# Flavour issues...



## mAlice (14/1/16)

Hi Ladies and Gents,

I treated myself to 2 new juices yesterday. I live in the Centurion area and decided to try out the Lung Brewery range, which I got from Sky Blue Vaping

I bought "reaper" and "marvin". Marvin is a nice fruity (slight tart finish, I love it!) vape that I can enjoy on occasion. Reaper on the other had has a sweet strawberry and peach blend. I bought it specifically for this reason.

BUT, I am having some issues with the flavour I get off Reaper. I am running a Subox Nano kit @ 44watts, on an OCC 0.5Ohm Kangertech coilhead. I have to say that i am a bit disappointing with the flavour intensity I get off of reaper vs marvin.

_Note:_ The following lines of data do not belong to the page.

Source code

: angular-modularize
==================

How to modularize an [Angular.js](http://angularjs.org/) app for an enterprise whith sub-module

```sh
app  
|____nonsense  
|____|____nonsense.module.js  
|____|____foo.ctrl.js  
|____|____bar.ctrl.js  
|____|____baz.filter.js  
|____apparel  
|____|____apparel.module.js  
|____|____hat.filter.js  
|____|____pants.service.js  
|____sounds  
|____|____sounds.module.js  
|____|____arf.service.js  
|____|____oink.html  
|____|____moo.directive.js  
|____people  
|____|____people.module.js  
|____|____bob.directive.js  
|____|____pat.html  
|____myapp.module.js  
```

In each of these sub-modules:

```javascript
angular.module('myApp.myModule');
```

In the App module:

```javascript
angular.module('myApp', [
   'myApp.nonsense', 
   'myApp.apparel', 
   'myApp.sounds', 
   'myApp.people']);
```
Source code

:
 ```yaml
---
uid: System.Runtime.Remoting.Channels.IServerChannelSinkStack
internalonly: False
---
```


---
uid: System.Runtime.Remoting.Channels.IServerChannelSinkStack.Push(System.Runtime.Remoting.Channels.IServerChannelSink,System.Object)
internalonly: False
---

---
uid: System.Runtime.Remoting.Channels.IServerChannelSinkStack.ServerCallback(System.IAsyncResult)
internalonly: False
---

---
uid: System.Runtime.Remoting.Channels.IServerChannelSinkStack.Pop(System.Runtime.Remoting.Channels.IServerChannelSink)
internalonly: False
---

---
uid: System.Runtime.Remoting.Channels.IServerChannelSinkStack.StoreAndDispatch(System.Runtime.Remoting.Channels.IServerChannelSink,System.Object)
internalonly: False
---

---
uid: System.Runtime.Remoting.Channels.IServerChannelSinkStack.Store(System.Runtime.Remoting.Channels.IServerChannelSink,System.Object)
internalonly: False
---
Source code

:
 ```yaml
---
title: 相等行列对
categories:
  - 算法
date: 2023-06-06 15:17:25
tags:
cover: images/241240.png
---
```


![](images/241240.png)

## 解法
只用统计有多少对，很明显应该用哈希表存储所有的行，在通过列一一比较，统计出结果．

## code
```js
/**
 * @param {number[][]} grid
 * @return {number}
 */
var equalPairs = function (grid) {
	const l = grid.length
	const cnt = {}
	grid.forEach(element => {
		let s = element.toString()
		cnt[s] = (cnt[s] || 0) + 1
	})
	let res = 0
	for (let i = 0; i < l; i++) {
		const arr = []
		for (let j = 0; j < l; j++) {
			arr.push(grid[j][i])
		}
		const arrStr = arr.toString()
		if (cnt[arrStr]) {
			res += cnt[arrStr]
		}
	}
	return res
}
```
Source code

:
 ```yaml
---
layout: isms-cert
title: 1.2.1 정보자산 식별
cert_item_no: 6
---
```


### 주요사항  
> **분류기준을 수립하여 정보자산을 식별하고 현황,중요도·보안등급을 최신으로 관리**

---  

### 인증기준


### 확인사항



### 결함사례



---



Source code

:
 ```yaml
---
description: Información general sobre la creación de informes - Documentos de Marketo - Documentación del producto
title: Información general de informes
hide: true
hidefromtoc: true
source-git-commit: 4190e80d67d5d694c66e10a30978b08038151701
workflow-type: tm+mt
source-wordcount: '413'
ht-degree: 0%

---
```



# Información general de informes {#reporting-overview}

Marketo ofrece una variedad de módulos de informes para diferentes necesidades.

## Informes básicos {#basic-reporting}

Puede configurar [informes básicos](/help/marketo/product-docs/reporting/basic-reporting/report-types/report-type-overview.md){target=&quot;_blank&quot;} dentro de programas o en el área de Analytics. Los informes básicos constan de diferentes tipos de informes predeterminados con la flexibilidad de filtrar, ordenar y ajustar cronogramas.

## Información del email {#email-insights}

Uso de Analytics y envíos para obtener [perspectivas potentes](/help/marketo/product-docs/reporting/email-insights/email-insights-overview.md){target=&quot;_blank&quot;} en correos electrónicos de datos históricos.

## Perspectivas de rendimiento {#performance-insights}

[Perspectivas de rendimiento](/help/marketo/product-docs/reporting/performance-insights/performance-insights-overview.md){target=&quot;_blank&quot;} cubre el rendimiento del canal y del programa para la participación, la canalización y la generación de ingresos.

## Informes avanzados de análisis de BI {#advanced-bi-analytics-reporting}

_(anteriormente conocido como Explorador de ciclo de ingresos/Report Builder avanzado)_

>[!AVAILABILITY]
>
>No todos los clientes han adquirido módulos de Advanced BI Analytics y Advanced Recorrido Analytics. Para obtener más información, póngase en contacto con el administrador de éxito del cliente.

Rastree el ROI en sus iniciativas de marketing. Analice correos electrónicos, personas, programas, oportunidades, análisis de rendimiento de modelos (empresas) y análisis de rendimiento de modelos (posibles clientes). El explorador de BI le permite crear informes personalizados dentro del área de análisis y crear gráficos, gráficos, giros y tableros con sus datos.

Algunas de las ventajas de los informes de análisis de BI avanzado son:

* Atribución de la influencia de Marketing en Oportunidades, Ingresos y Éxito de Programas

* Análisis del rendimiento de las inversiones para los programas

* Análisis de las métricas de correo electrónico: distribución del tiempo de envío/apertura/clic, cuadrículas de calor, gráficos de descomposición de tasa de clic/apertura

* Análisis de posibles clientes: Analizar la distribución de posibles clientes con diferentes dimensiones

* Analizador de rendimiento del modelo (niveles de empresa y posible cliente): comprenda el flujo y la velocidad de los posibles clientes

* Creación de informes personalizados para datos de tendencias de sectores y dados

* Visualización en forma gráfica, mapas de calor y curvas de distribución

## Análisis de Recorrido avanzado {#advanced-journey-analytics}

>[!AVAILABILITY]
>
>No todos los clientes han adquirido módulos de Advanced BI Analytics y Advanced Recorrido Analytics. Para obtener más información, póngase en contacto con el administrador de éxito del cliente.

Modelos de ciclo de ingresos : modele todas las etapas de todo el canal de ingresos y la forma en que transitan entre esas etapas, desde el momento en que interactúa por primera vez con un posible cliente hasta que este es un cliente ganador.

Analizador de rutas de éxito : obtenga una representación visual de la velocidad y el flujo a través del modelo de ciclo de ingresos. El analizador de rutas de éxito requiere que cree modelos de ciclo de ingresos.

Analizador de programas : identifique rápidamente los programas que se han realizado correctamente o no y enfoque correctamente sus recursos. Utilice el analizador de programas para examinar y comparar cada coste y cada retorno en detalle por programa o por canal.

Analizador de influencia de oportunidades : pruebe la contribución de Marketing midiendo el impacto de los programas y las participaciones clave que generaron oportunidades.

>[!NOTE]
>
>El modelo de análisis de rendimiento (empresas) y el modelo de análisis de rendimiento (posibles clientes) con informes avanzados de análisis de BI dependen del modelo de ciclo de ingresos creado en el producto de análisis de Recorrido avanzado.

So my question is, am I vaping at too high/low wattage for this type of juice. And has anyone else tried Reaper for The Lung Brewery range, any comments?


----------



## BumbleBee (15/1/16)

mAlice said:


> Hi Ladies and Gents,
> 
> I treated myself to 2 new juices yesterday. I live in the Centurion area and decided to try out the Lung Brewery range, which I got from Sky Blue Vaping
> 
> ...


Check out the review thread for these juices here:

http://www.ecigssa.co.za/the-lung-brewery-juice-reviews.t14045/


----------



## mAlice (15/1/16)

HI @BumbleBee 

Thanks, I hadn't noticed it before!

Admins can close the thread, I got my answers

Reactions: Like 1


----------